** Opening INPUT block **

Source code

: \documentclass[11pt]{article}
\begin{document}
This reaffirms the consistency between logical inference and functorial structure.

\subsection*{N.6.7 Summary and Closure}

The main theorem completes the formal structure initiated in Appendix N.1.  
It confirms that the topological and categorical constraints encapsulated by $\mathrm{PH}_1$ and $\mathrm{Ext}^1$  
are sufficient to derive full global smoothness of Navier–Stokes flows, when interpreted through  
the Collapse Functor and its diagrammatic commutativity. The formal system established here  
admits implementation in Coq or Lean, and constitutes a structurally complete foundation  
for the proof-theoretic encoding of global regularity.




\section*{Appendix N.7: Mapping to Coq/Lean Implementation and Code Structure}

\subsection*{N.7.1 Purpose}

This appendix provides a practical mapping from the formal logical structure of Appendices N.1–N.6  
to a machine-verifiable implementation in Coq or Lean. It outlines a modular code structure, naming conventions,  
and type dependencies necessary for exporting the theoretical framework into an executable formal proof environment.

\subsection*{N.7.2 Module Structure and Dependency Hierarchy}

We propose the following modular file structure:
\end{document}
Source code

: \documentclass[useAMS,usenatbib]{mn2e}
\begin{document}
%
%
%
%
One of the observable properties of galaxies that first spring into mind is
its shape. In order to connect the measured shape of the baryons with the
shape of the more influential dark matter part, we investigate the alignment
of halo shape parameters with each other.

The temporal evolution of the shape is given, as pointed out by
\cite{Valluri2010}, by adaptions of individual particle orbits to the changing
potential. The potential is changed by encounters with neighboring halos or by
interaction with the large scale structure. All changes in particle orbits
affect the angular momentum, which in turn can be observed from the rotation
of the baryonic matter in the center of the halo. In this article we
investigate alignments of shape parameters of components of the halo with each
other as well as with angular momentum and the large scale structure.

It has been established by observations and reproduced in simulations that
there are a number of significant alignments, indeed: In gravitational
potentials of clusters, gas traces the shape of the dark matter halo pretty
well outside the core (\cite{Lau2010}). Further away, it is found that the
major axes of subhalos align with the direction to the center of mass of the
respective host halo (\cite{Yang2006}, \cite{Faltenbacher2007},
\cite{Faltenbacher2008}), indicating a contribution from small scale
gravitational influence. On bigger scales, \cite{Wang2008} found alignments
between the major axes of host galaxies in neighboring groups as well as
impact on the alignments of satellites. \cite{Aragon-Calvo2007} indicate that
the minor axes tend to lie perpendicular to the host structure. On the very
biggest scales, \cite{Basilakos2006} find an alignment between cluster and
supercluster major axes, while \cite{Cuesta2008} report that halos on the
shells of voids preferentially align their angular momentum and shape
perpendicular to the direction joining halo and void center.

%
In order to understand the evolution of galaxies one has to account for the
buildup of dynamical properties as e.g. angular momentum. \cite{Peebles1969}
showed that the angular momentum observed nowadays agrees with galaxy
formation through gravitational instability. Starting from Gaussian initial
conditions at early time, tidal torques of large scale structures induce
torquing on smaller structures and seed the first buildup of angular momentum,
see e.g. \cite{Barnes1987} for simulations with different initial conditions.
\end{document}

** Closing INPUT block **

EXERCISE REQUIREMENTS:
Retype exactly, and only, the lines that run from the one with "shells of voids" through the final line of the entries.

RESULT BELOW:
shells of voids preferentially align their angular momentum and shape
perpendicular to the direction joining halo and void center.

%
In order to understand the evolution of galaxies one has to account for the
buildup of dynamical properties as e.g. angular momentum. \cite{Peebles1969}
showed that the angular momentum observed nowadays agrees with galaxy
formation through gravitational instability. Starting from Gaussian initial
conditions at early time, tidal torques of large scale structures induce
torquing on smaller structures and seed the first buildup of angular momentum,
see e.g. \cite{Barnes1987} for simulations with different initial conditions.
\end{document}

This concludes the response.